• **Problem details**: Strip out the pictures and transcribe the records that follow exactly.

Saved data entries

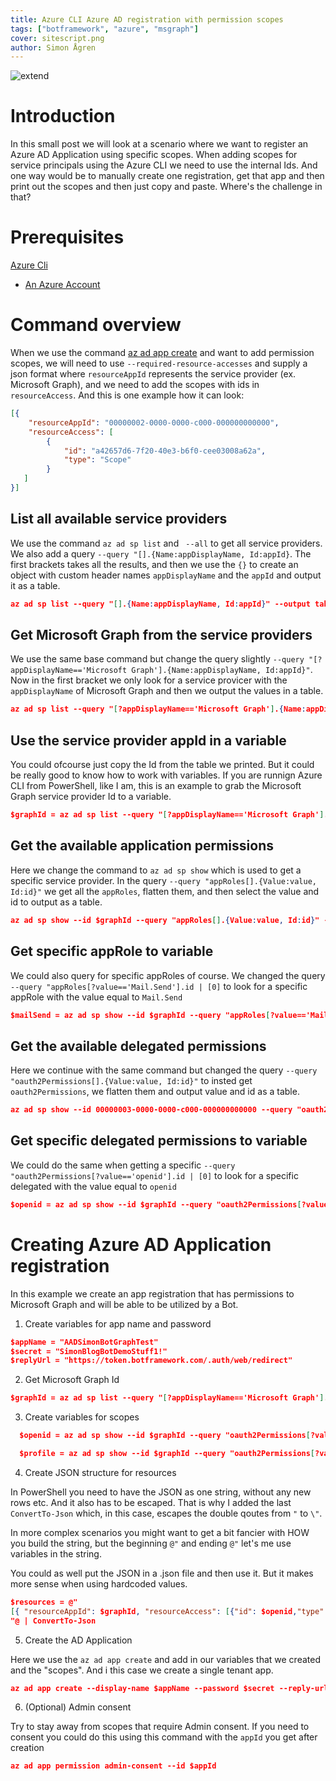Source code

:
 ```yaml
---
title: Azure CLI Azure AD registration with permission scopes
tags: ["botframework", "azure", "msgraph"]
cover: sitescript.png
author: Simon Ågren
---
```


![extend](./sitescript.png)

# Introduction

In this small post we will look at a scenario where we want to register an Azure AD Application using specific scopes. When adding scopes for service principals using the Azure CLI we need to use the internal Ids. And one way would be to manually create one registration, get that app and then print out the scopes and then just copy and paste. Where's the challenge in that?

# Prerequisites 
[Azure Cli](https://docs.microsoft.com/en-us/cli/azure/install-azure-cli)
- [An Azure Account](https://azure.microsoft.com/free/)

# Command overview
When we use the command [az ad app create](https://docs.microsoft.com/en-us/cli/azure/ad/app?view=azure-cli-latest#az-ad-app-create) and want to add permission scopes, we will need to use `--required-resource-accesses` and supply a json format where `resourceAppId` represents the service provider (ex. Microsoft Graph), and we need to add the scopes with ids in `resourceAccess`. And this is one example how it can look:
```json
[{
    "resourceAppId": "00000002-0000-0000-c000-000000000000",
    "resourceAccess": [
        {
            "id": "a42657d6-7f20-40e3-b6f0-cee03008a62a",
            "type": "Scope"
        }
   ]
}]
```  

## List all available service providers
We use the command `az ad sp list` and ` --all` to get all service providers. We also add a query `--query "[].{Name:appDisplayName, Id:appId}`. The first brackets takes all the results, and then we use the `{}` to create an object with custom header names `appDisplayName` and the `appId` and output it as a table.

```json
az ad sp list --query "[].{Name:appDisplayName, Id:appId}" --output table --all
```

## Get Microsoft Graph from the service providers 
We use the same base command but change the query slightly `--query "[?appDisplayName=='Microsoft Graph'].{Name:appDisplayName, Id:appId}"`. Now in the first bracket we only look for a service provicer with the `appDisplayName` of Microsoft Graph and then we output the values in a table. 

```json
az ad sp list --query "[?appDisplayName=='Microsoft Graph'].{Name:appDisplayName, Id:appId}" --output table --all
```

## Use the service provider appId in a variable
You could ofcourse just copy the Id from the table we printed. But it could be really good to know how to work with variables. If you are runnign Azure CLI from PowerShell, like I am, this is an example to grab the Microsoft Graph service provider Id to a variable.

```json
$graphId = az ad sp list --query "[?appDisplayName=='Microsoft Graph'].appId | [0]" --all 
```
## Get the available application permissions
Here we change the command to `az ad sp show` which is used to get a specific service provider. In the query `--query "appRoles[].{Value:value, Id:id}"` we get all the `appRoles`, flatten them, and then select the value and id to output as a table.

```json
az ad sp show --id $graphId --query "appRoles[].{Value:value, Id:id}" --output table
```
## Get specific appRole to variable
We could also query for specific appRoles of course. We changed the query `--query "appRoles[?value=='Mail.Send'].id | [0]` to look for a specific appRole with the value equal to `Mail.Send`

```json
$mailSend = az ad sp show --id $graphId --query "appRoles[?value=='Mail.Send'].id | [0]" 
```

## Get the available delegated permissions
Here we continue with the same command but changed the query `--query "oauth2Permissions[].{Value:value, Id:id}"` to insted get `oauth2Permissions`, we flatten them and output value and id as a table.

```json
az ad sp show --id 00000003-0000-0000-c000-000000000000 --query "oauth2Permissions[].{Value:value, Id:id}" --output table
```

## Get specific delegated permissions to variable
We could do the same when getting a specific `--query "oauth2Permissions[?value=='openid'].id | [0]` to look for a specific delegated with the value equal to `openid`

```json
$openid = az ad sp show --id $graphId --query "oauth2Permissions[?value=='openid'].id | [0]" 
```


# Creating Azure AD Application registration

In this example we create an app registration that has permissions to Microsoft Graph and will be able to be utilized by a Bot.

1. Create variables for app name and password
  ```json
  $appName = "AADSimonBotGraphTest"
  $secret = "SimonBlogBotDemoStuff1!"
  $replyUrl = "https://token.botframework.com/.auth/web/redirect"
  ```


2. Get Microsoft Graph Id
  
  ```json
  $graphId = az ad sp list --query "[?appDisplayName=='Microsoft Graph'].appId | [0]" --all 
  ```

3. Create variables for scopes
  
  ```json
    $openid = az ad sp show --id $graphId --query "oauth2Permissions[?value=='openid'].id | [0]"

    $profile = az ad sp show --id $graphId --query "oauth2Permissions[?value=='profile'].id | [0]" 
  ```
4. Create JSON structure for resources

  In PowerShell you need to have the JSON as one string, without any new rows etc. And it also has to be escaped. That is why I added the last `ConvertTo-Json` which, in this case, escapes the double qoutes from `"` to `\"`.

  In more complex scenarios you might want to get a bit fancier with HOW you build the string, but the beginning `@"` and ending `@"` let's me use variables in the string. 

  You could as well put the JSON in a .json file and then use it. But it makes more sense when using hardcoded values.

  ```json
  $resources = @"
  [{ "resourceAppId": $graphId, "resourceAccess": [{"id": $openid,"type": "Role"},{"id": $profile,"type": "Role"}]}]
  "@ | ConvertTo-Json
  ```

5. Create the AD Application

Here we use the `az ad app create` and add in our variables that we created and the "scopes". And i this case we create a single tenant app.

```json
az ad app create --display-name $appName --password $secret --reply-urls $replyUrl --required-resource-accesses $resources --available-to-other-tenants false
```

6. (Optional) Admin consent

Try to stay away from scopes that require Admin consent. If you need to consent you could do this using this command with the `appId` you get after creation 

```json
az ad app permission admin-consent --id $appId 
```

• **Result of this exercise**:
Source code

:
 ```yaml
---
title: Azure CLI Azure AD registration with permission scopes
tags: ["botframework", "azure", "msgraph"]
cover: sitescript.png
author: Simon Ågren
---
```


![extend](./sitescript.png)

# Introduction

In this small post we will look at a scenario where we want to register an Azure AD Application using specific scopes. When adding scopes for service principals using the Azure CLI we need to use the internal Ids. And one way would be to manually create one registration, get that app and then print out the scopes and then just copy and paste. Where's the challenge in that?

# Prerequisites 
[Azure Cli](https://docs.microsoft.com/en-us/cli/azure/install-azure-cli)
- [An Azure Account](https://azure.microsoft.com/free/)

# Command overview
When we use the command [az ad app create](https://docs.microsoft.com/en-us/cli/azure/ad/app?view=azure-cli-latest#az-ad-app-create) and want to add permission scopes, we will need to use `--required-resource-accesses` and supply a json format where `resourceAppId` represents the service provider (ex. Microsoft Graph), and we need to add the scopes with ids in `resourceAccess`. And this is one example how it can look:
```json
[{
    "resourceAppId": "00000002-0000-0000-c000-000000000000",
    "resourceAccess": [
        {
            "id": "a42657d6-7f20-40e3-b6f0-cee03008a62a",
            "type": "Scope"
        }
   ]
}]
```  

## List all available service providers
We use the command `az ad sp list` and ` --all` to get all service providers. We also add a query `--query "[].{Name:appDisplayName, Id:appId}`. The first brackets takes all the results, and then we use the `{}` to create an object with custom header names `appDisplayName` and the `appId` and output it as a table.

```json
az ad sp list --query "[].{Name:appDisplayName, Id:appId}" --output table --all
```

## Get Microsoft Graph from the service providers 
We use the same base command but change the query slightly `--query "[?appDisplayName=='Microsoft Graph'].{Name:appDisplayName, Id:appId}"`. Now in the first bracket we only look for a service provicer with the `appDisplayName` of Microsoft Graph and then we output the values in a table. 

```json
az ad sp list --query "[?appDisplayName=='Microsoft Graph'].{Name:appDisplayName, Id:appId}" --output table --all
```

## Use the service provider appId in a variable
You could ofcourse just copy the Id from the table we printed. But it could be really good to know how to work with variables. If you are runnign Azure CLI from PowerShell, like I am, this is an example to grab the Microsoft Graph service provider Id to a variable.

```json
$graphId = az ad sp list --query "[?appDisplayName=='Microsoft Graph'].appId | [0]" --all 
```
## Get the available application permissions
Here we change the command to `az ad sp show` which is used to get a specific service provider. In the query `--query "appRoles[].{Value:value, Id:id}"` we get all the `appRoles`, flatten them, and then select the value and id to output as a table.

```json
az ad sp show --id $graphId --query "appRoles[].{Value:value, Id:id}" --output table
```
## Get specific appRole to variable
We could also query for specific appRoles of course. We changed the query `--query "appRoles[?value=='Mail.Send'].id | [0]` to look for a specific appRole with the value equal to `Mail.Send`

```json
$mailSend = az ad sp show --id $graphId --query "appRoles[?value=='Mail.Send'].id | [0]" 
```

## Get the available delegated permissions
Here we continue with the same command but changed the query `--query "oauth2Permissions[].{Value:value, Id:id}"` to insted get `oauth2Permissions`, we flatten them and output value and id as a table.

```json
az ad sp show --id 00000003-0000-0000-c000-000000000000 --query "oauth2Permissions[].{Value:value, Id:id}" --output table
```

## Get specific delegated permissions to variable
We could do the same when getting a specific `--query "oauth2Permissions[?value=='openid'].id | [0]` to look for a specific delegated with the value equal to `openid`

```json
$openid = az ad sp show --id $graphId --query "oauth2Permissions[?value=='openid'].id | [0]" 
```


# Creating Azure AD Application registration

In this example we create an app registration that has permissions to Microsoft Graph and will be able to be utilized by a Bot.

1. Create variables for app name and password
  ```json
  $appName = "AADSimonBotGraphTest"
  $secret = "SimonBlogBotDemoStuff1!"
  $replyUrl = "https://token.botframework.com/.auth/web/redirect"
  ```


2. Get Microsoft Graph Id
  
  ```json
  $graphId = az ad sp list --query "[?appDisplayName=='Microsoft Graph'].appId | [0]" --all 
  ```

3. Create variables for scopes
  
  ```json
    $openid = az ad sp show --id $graphId --query "oauth2Permissions[?value=='openid'].id | [0]"

    $profile = az ad sp show --id $graphId --query "oauth2Permissions[?value=='profile'].id | [0]" 
  ```
4. Create JSON structure for resources

  In PowerShell you need to have the JSON as one string, without any new rows etc. And it also has to be escaped. That is why I added the last `ConvertTo-Json` which, in this case, escapes the double qoutes from `"` to `\"`.

  In more complex scenarios you might want to get a bit fancier with HOW you build the string, but the beginning `@"` and ending `@"` let's me use variables in the string. 

  You could as well put the JSON in a .json file and then use it. But it makes more sense when using hardcoded values.

  ```json
  $resources = @"
  [{ "resourceAppId": $graphId, "resourceAccess": [{"id": $openid,"type": "Role"},{"id": $profile,"type": "Role"}]}]
  "@ | ConvertTo-Json
  ```

5. Create the AD Application

Here we use the `az ad app create` and add in our variables that we created and the "scopes". And i this case we create a single tenant app.

```json
az ad app create --display-name $appName --password $secret --reply-urls $replyUrl --required-resource-accesses $resources --available-to-other-tenants false
```

6. (Optional) Admin consent

Try to stay away from scopes that require Admin consent. If you need to consent you could do this using this command with the `appId` you get after creation 

```json
az ad app permission admin-consent --id $appId 
```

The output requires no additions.